Daqueles primeiros meses de cultivo, ficou um sentimento forte na moça de olhos esticados, rosto de corte quadrado e extrema disposição de trabalho: ;Foi maravilhoso. Vi sementes brotando, couve pequenininha ficar desse tamanho (faz o gesto de uma bola).; Enquanto lá fora Brasília crescia em proporção geométrica, à razão de mil habitantes por mês, a jovem nissei e sua mãe, Kimiro, percorriam as horas do dia e os dias da semana plantando e colhendo as primeiras hortaliças que chegaram à mesa dos candangos.

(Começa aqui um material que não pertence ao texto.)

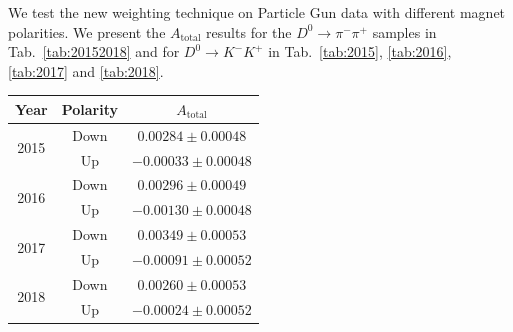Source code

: \documentclass{article}
\begin{document}
        We test the new weighting technique on Particle Gun data with different magnet polarities.
        We present the $A_\text{total}$ results for the $D^0\to \pi^-\pi^+$ samples in Tab.~\ref{tab:20152018} and for $D^0\to K^-K^+$ in Tab.~\ref{tab:2015}, \ref{tab:2016}, \ref{tab:2017} and \ref{tab:2018}.
        \begin{center}
                \begin{tabular}{c|c|c}
                        Year & Polarity & $A_\text{total}$\\
                        \hline\hline
                        \multirow{2}{*}{2015} & Down & $0.00284 \pm 0.00048$\\
                        \cline{2-3}
                        & Up & $-0.00033\pm 0.00048$\\
                        \hline
                        \multirow{2}{*}{2016} & Down & $0.00296\pm 0.00049$\\
                        \cline{2-3}
                        & Up & $-0.00130\pm 0.00048$\\
                        \hline
                        \multirow{2}{*}{2017} & Down & $0.00349\pm 0.00053$\\
                        \cline{2-3}
                        & Up & $-0.00091\pm 0.00052$\\
                        \hline
                        \multirow{2}{*}{2018} & Down & $0.00260\pm 0.00053$\\
                        \cline{2-3}
                        & Up & $-0.00024\pm 0.00052$\\
                \end{tabular}
                \label{tab:20152018}
        \end{center}
\end{document}
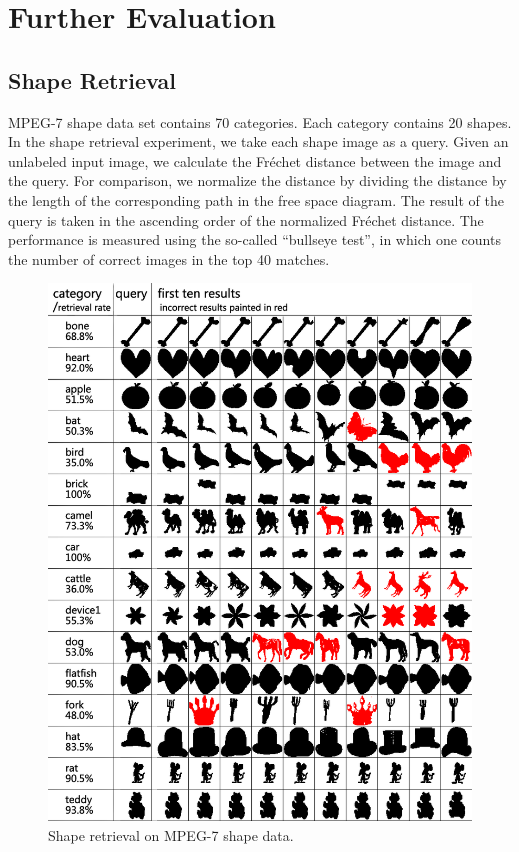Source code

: \documentclass[10pt,letterpaper]{article}
\begin{document}
\section{Further Evaluation}

\subsection{Shape Retrieval}

MPEG-7 shape data set contains 70 categories.
Each category contains 20 shapes.
In the shape retrieval experiment, we take each shape image as a query.
Given an unlabeled input image, we calculate the Fr\'echet distance between the image and the query.
For comparison, we normalize the distance 
by dividing the distance by the length of the corresponding path in the free space diagram.
The result of the query is taken in the ascending order of the normalized Fr\'echet distance.
The performance is measured using the so-called ``bullseye test'', 
in which one counts the number of correct images in the top 40 matches.

\begin{figure}[ht]
\begin{center}
\includegraphics[width=1\linewidth]{images/fig10.png}
\end{center}
\caption{Shape retrieval on MPEG-7 shape data.} 
\label{fig:10}
\end{figure}
\end{document}
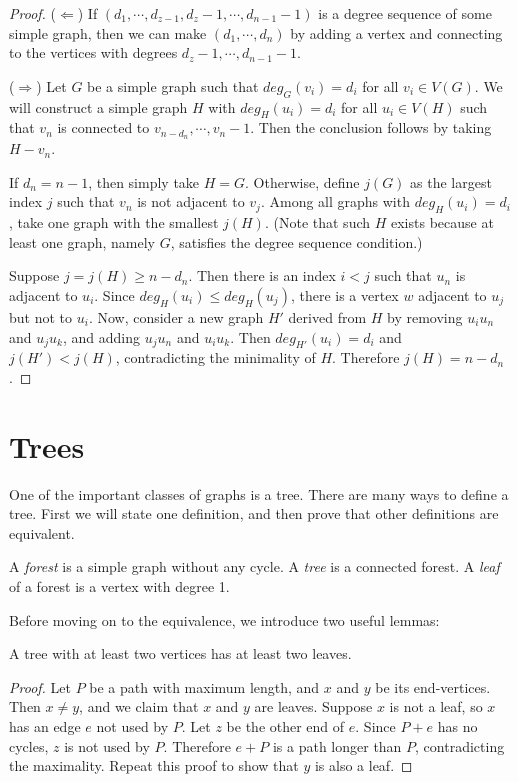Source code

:         \begin{proof}
            ($\Leftarrow$) If $(d_1,\cdots,d_{z-1},d_z-1,\cdots,d_{n-1}-1)$ is a degree sequence of some simple graph, then we can make $(d_1,\cdots,d_n)$ by adding a vertex and connecting to the vertices with degrees $d_z-1,\cdots,d_{n-1}-1$.
            
            ($\Rightarrow$) Let $G$ be a simple graph such that $deg_G(v_i)=d_i$ for all $v_i \in V(G)$. We will construct a simple graph $H$ with $deg_H(u_i)=d_i$ for all $u_i \in V(H)$ such that $v_n$ is connected to $v_{n-d_n},\cdots,v_n-1$. Then the conclusion follows by taking $H-v_n$.
            
            If $d_n=n-1$, then simply take $H=G$. Otherwise, define $j(G)$ as the largest index $j$ such that $v_n$ is not adjacent to $v_j$. Among all graphs with $deg_H(u_i)=d_i$, take one graph with the smallest $j(H)$. (Note that such $H$ exists because at least one graph, namely $G$, satisfies the degree sequence condition.)
            
            Suppose $j=j(H) \geq n-d_n$. Then there is an index $i<j$ such that $u_n$ is adjacent to $u_i$. Since $deg_H(u_i) \leq deg_H(u_j)$, there is a vertex $w$ adjacent to $u_j$ but not to $u_i$. Now, consider a new graph $H'$ derived from $H$ by removing $u_iu_n$ and $u_ju_k$, and adding $u_ju_n$ and $u_iu_k$. Then $deg_{H'}(u_i)=d_i$ and $j(H')<j(H)$, contradicting the minimality of $H$. Therefore $j(H) = n-d_n$.
        \end{proof}
    
    \section{Trees}
        One of the important classes of graphs is a tree. There are many ways to define a tree. First we will state one definition, and then prove that other definitions are equivalent.
        \begin{defn}[Tree] \label{def_tree}
            A \emph{forest} is a simple graph without any cycle. A \emph{tree} is a connected forest. A \emph{leaf} of a forest is a vertex with degree 1.
        \end{defn}
        
        Before moving on to the equivalence, we introduce two useful lemmas:
        
        \begin{lemma} \label{lem_tree_leaf}
            A tree with at least two vertices has at least two leaves.
        \end{lemma}
        \begin{proof}
            Let $P$ be a path with maximum length, and $x$ and $y$ be its end-vertices. Then $x \neq y$, and we claim that $x$ and $y$ are leaves. Suppose $x$ is not a leaf, so $x$ has an edge $e$ not used by $P$. Let $z$ be the other end of $e$. Since $P+e$ has no cycles, $z$ is not used by $P$. Therefore $e+P$ is a path longer than $P$, contradicting the maximality. Repeat this proof to show that $y$ is also a leaf.
        \end{proof}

Até que, um ano depois, Virgínia olhou ao redor e viu que a Cidade Livre havia crescido muito e que já era expressivo o número de mulheres ajudando a amansar a terra vermelha. Ela abandonou a lavoura e passou a se dedicar inteiramente ao salão de beleza. Eram três cadeiras, três consoles, três espelhos, um lavatório e um secador de pé.

A estreia

O salão ainda estava à espera da freguesia, quando uma jovem da aristocracia argentina viu a plaqueta de madeira anunciando que ali havia uma cabeleireira. ;Meu cabelo era longo e não havia chuveiro pra lavá-lo;, lembra Mercedes Urquiza, que, à época com 18 anos, havia deixado as regalias de Buenos Aires para, com o marido, subir o mapa-múndi até o mais inabitável cerrado. Encontrar uma cabeleireira numa cidade bruta foi uma alegria sem tamanho. ;Finalmente, eu iria lavar meu cabelo de verdade;, conta Mercedes com incorrigível sotaque portenho. De verdade, em termos. No Virgínia Cabeleireira, como no restante da cidade, usava-se água trazida em lata do córrego Vicente Pires. ;Se a freguesa quisesse água morna, a gente esquentava no fogo;, conta a cabeleireira.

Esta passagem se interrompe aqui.